= Puspawarna =

Gamelan composition

Puspawarna (ꦥꦸꦱ꧀ꦥꦮꦂꦤ; Javanese for "kinds of flowers") is a gamelan composition famous in Central Java. It is a ketawang in slendro pathet manyura. Thus the full title of the piece often given as Ketawang Puspawarna Laras Slendro Pathet Manyura. Manyura, the final pathet in a wayang performance, is said to evoke a mood of ripeness or fulfillment.

Both text and melody are attributed to Prince Mangkunegara IV of Surakarta (reigned 1853–1881). The nine stanzas commemorate his favorite wives and concubines, who are likened to different kinds of flowers, each symbolizing a different rasa: kencur, blimbing, duren, aren, gedhang, jati, jambé, kapas, and pandan. The piece is performed for the entrance of the prince both at the Mangkunegaran and at central Java's other junior court, the Paku Alaman.
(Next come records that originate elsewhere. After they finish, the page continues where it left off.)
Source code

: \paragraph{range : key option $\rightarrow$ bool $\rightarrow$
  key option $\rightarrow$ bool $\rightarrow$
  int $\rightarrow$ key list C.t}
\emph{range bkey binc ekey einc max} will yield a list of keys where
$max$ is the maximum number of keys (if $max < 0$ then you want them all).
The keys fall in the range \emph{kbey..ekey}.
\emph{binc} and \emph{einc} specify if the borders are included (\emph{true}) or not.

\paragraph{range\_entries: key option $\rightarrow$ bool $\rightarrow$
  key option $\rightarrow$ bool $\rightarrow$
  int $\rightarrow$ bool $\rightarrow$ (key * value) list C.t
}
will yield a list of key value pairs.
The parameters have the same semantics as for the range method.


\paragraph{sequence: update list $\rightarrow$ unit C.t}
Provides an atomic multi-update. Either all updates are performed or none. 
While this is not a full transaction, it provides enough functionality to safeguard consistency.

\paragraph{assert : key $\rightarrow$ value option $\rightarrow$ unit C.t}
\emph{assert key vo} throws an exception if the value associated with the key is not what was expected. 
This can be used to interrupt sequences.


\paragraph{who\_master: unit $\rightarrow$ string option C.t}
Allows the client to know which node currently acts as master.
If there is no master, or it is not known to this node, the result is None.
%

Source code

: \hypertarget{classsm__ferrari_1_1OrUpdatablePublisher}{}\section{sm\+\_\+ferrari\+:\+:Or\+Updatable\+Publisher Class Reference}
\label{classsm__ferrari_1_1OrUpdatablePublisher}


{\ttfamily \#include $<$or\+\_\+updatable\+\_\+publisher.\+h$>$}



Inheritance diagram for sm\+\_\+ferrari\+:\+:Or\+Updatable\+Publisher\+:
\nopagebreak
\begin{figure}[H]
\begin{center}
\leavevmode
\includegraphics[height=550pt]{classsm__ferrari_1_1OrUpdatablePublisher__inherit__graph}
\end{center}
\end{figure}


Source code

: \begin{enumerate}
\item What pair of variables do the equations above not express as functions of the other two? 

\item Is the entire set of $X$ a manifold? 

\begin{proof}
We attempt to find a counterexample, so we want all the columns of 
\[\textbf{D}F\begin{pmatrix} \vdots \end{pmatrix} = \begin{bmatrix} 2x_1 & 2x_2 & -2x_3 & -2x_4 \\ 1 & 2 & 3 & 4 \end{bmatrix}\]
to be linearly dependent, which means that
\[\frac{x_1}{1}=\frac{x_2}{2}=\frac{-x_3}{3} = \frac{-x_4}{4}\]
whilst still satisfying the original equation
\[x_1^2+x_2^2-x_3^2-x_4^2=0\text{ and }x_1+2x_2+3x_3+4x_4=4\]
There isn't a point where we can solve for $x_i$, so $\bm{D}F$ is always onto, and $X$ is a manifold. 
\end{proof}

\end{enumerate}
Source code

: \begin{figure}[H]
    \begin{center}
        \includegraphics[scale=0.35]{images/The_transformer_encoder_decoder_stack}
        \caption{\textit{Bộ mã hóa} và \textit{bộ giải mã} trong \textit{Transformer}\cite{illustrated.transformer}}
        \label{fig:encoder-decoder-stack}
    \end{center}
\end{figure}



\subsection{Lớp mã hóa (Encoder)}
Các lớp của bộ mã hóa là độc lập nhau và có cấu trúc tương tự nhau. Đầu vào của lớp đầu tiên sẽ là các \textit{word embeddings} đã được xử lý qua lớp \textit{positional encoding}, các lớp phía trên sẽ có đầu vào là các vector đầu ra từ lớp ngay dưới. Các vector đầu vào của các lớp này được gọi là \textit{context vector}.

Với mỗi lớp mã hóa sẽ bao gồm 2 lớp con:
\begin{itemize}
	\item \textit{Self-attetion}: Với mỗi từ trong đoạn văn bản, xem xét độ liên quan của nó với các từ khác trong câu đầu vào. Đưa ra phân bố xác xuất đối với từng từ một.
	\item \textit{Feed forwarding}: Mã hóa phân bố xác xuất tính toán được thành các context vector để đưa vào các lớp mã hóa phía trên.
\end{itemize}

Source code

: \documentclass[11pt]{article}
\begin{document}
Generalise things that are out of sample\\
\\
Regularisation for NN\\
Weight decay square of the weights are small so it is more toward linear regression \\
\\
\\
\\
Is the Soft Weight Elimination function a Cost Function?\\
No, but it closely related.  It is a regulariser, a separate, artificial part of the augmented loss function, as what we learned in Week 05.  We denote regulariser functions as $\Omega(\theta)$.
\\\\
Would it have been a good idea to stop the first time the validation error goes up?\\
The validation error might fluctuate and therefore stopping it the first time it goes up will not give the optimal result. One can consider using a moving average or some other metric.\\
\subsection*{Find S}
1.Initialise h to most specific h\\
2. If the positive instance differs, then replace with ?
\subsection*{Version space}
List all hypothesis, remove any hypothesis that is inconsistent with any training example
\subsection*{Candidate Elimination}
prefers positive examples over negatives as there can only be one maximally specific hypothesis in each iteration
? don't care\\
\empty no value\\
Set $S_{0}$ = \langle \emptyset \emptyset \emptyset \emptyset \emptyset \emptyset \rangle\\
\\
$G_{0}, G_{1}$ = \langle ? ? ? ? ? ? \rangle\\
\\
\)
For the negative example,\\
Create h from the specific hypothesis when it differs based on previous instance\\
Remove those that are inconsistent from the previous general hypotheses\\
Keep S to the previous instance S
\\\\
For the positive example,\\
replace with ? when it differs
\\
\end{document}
A recording of Puspawarna by the court gamelan of Paku Alaman, Yogyakarta, directed by K.R.T. Wasitodipuro (later known as K.P.H. Natoprojo) and recorded by Robert E. Brown was included on the Voyager Golden Record, which was sent on the Voyager 1 and Voyager 2 spacecrafts as a greeting to whatever extraterrestrials may find it. The recording is also available on the album Java: Court Gamelan (originally released in 1971). According to the note by Brown in the reissued version of that CD, "Puspawarna" was one of Carl Sagan's favorites on the record.